対抗しうる、力を取り戻した神とライドは肩を並べ、ギグラの前に立ちはだかった。
『畜生、貴様等ぁぁぁ!!』
醜い叫び声がビリビリと村中に響き渡る。
「ギグラ、もうテメーは終わりだ」
『黙れ!黙れ黙れ黙レダマレェェェェェェェェェェェェェェェェェェェ!!!!』
「お前を此処で、ぶっ倒す」
右腕を目の前に翳し“コマンドブレッチ”から在る魔法を紡ぎ出す。
『変身』
嘗て、神は魔王の唯一の対抗策として特殊なCSを手に入れ、それを身に纏い、戦った。
今でこそ続いている『仮面ライダー』や『戦隊』シリーズの様に変身の掛け声でスーツを身に纏い戦う変身ヒーローと同じ様に。
それが今、此処に復活する。
そしてまた、新たなヒーローと共に。
『何だ……何なんだ、それは!?』
「BHフォース・ブレーカーZ」
「BHフォース・クラッシャー」
『BH……オノレ!!』
ギグラは怒り狂い、猛りながら体から黒スライム(仮)を出現させ神達に襲いかかって来た。
『行ケ、ショゴス。ソイツ等ヲ生キテ返スナ!!』
無数のショゴスが溶解液を一斉に吐き出し襲う。
二人は真横に避け、ショゴスに向かい追撃を入れた。
先程の比では無い威力に、ギグラが幾らショゴスをその身より生成しようとも、次々と消されていき追い付かない。
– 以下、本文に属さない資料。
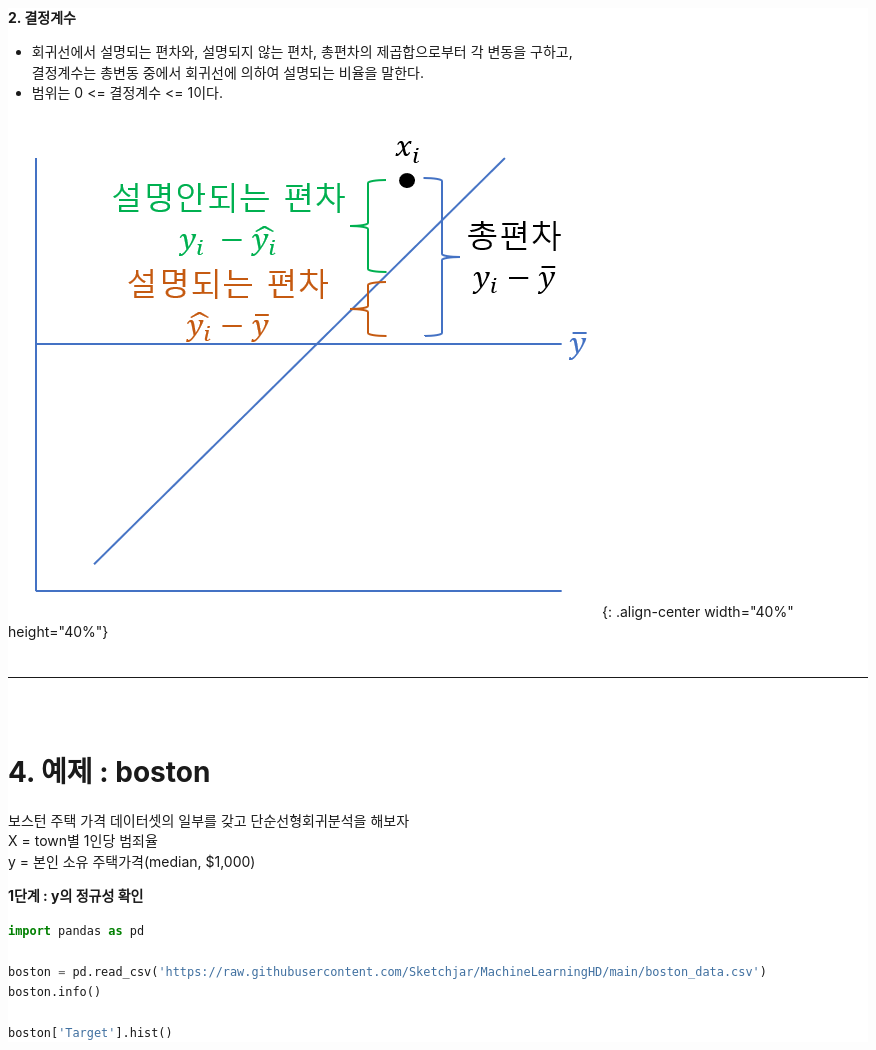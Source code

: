 **2. 결정계수**
- 회귀선에서 설명되는 편차와, 설명되지 않는 편차, 총편차의 제곱합으로부터 각 변동을 구하고,   
결정계수는 총변동 중에서 회귀선에 의하여 설명되는 비율을 말한다.
- 범위는 0 <= 결정계수 <= 1이다. 

![정의](../../assets/images/post_images/2022-11-10-(05)/결정계수.png){: .align-center  width="40%" height="40%"} <br/><br/>

---

<br/>

# 4. 예제 : boston

보스턴 주택 가격 데이터셋의 일부를 갖고 단순선형회귀분석을 해보자  
X = town별 1인당 범죄율  
y = 본인 소유 주택가격(median, $1,000) <br/>

**1단계 : y의 정규성 확인**
```python
import pandas as pd

boston = pd.read_csv('https://raw.githubusercontent.com/Sketchjar/MachineLearningHD/main/boston_data.csv')
boston.info()

boston['Target'].hist()
```
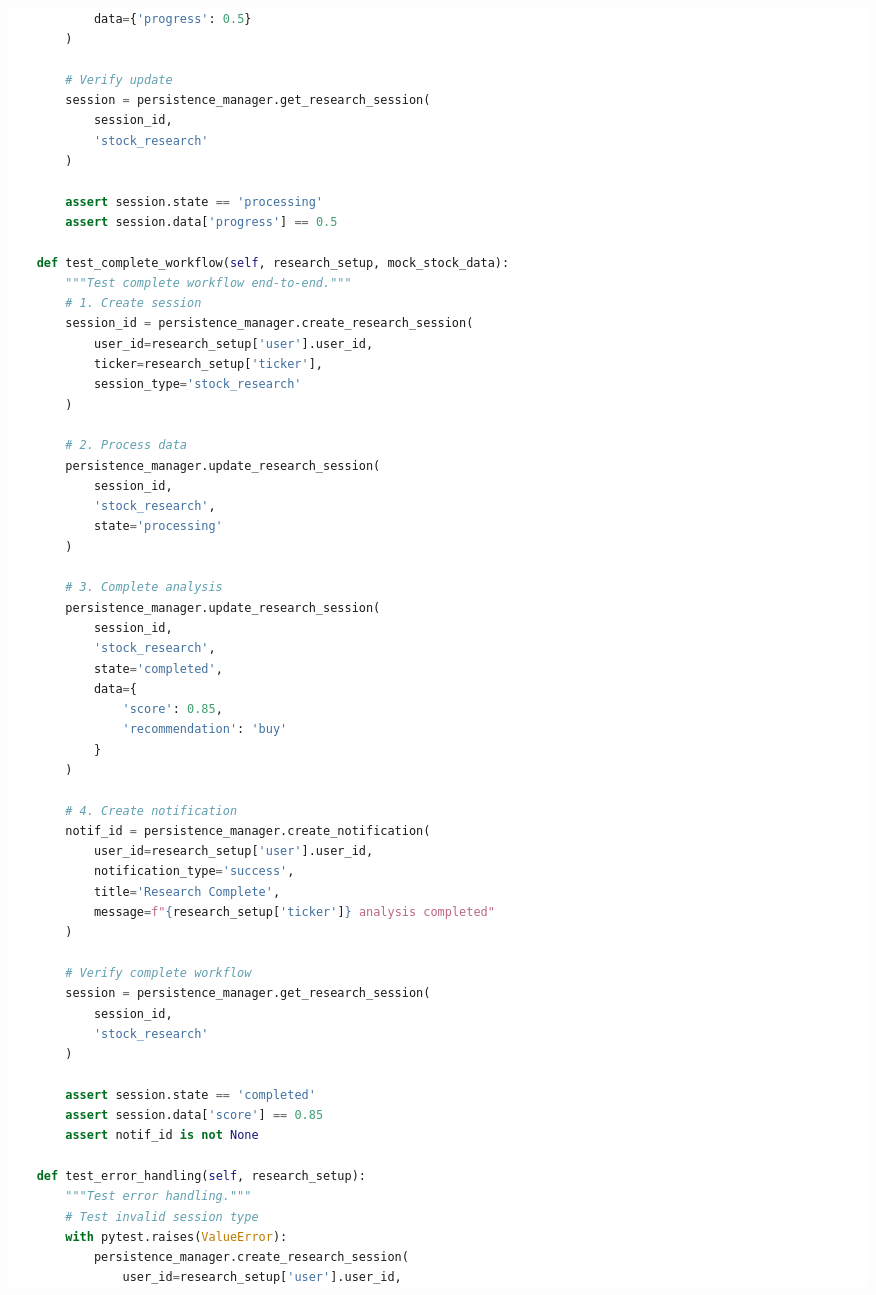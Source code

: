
 ```python
            data={'progress': 0.5}
        )
        
        # Verify update
        session = persistence_manager.get_research_session(
            session_id,
            'stock_research'
        )
        
        assert session.state == 'processing'
        assert session.data['progress'] == 0.5
    
    def test_complete_workflow(self, research_setup, mock_stock_data):
        """Test complete workflow end-to-end."""
        # 1. Create session
        session_id = persistence_manager.create_research_session(
            user_id=research_setup['user'].user_id,
            ticker=research_setup['ticker'],
            session_type='stock_research'
        )
        
        # 2. Process data
        persistence_manager.update_research_session(
            session_id,
            'stock_research',
            state='processing'
        )
        
        # 3. Complete analysis
        persistence_manager.update_research_session(
            session_id,
            'stock_research',
            state='completed',
            data={
                'score': 0.85,
                'recommendation': 'buy'
            }
        )
        
        # 4. Create notification
        notif_id = persistence_manager.create_notification(
            user_id=research_setup['user'].user_id,
            notification_type='success',
            title='Research Complete',
            message=f"{research_setup['ticker']} analysis completed"
        )
        
        # Verify complete workflow
        session = persistence_manager.get_research_session(
            session_id,
            'stock_research'
        )
        
        assert session.state == 'completed'
        assert session.data['score'] == 0.85
        assert notif_id is not None
    
    def test_error_handling(self, research_setup):
        """Test error handling."""
        # Test invalid session type
        with pytest.raises(ValueError):
            persistence_manager.create_research_session(
                user_id=research_setup['user'].user_id,
```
「流石アルテミス、良い仕事しやがる。前より性能の感度が上がってるぜ」
「こっちも高性能過ぎて気分は宇宙にフライハイだ」
ショゴスを掃討され、怒りの矛先が定まらなくなったギグラ。
『ヨクモ、俺ノ可愛イ我ガ尖兵ヲ!貴様等ダケハ、許サナイ!殺ス、殺シテヤルゥゥゥ!!』
ギグラが苦し紛れに特攻を仕掛けて来た。
神は変形させた剣で、ライドは自前の剣で斬り付けた。
しかし、予想に反し攻撃は弾かれてしまった。
「なぁ!?」
「マジかよ?」
『フハハハハハハ!!!流石ノ貴様等モ、自ラノ武器デノ応戦ハ無理ダッタ様ダナ。クハハハハハハハ、良イ気味ダ!』
ギグラの捨て身の中空突進攻撃が神とライドを襲う。
『サァ、コレデ終イダァ!!』
天高く空へ飛び、構えると、先程の黒い塊を纏い突進してきた。
「あれ、やるか」
「あれか、良いぜ」
『死ネェェェェェェェェェ!!』
『EXPIOSION』
腕から魔法陣が幾重にも重なり、勢い良く回り出す。
『無駄無駄ァ!!』
「無駄かどうかは」
「この攻撃を受け止めてから言って貰おうか」
拳を握り締め、構える。
「「『エクスプローシブ・ダブル・インパクト』ォォォォォォォォ――――――――――――――――!!」」
黒と赤が交差する。
その衝撃は凄まじく、辺りの建設物にひびが入る程だ。
『クソガァァァ!!オノレェェェェェェェェェェェェェェェェ!!』
彼女等の攻撃に押し負け、紅蓮の爆発に飲み込まれギグラは跡形も無く消え去ってしまった。
「本当に良いのかい?」
事が起きた翌日、村の門にリード一家とクレイクは神達を見送るために来ていた。
「ああ」
やるべき事ができたから、と一言付け足した。
「そうか」
騒動の後で、ミア――ギグラの尖兵を媒介していた少女――の命は何とか助けられた。
酷く衰弱して風前の灯火ではあったが、リードさん一家が保護・介助の甲斐あってか少しは元気になった様である。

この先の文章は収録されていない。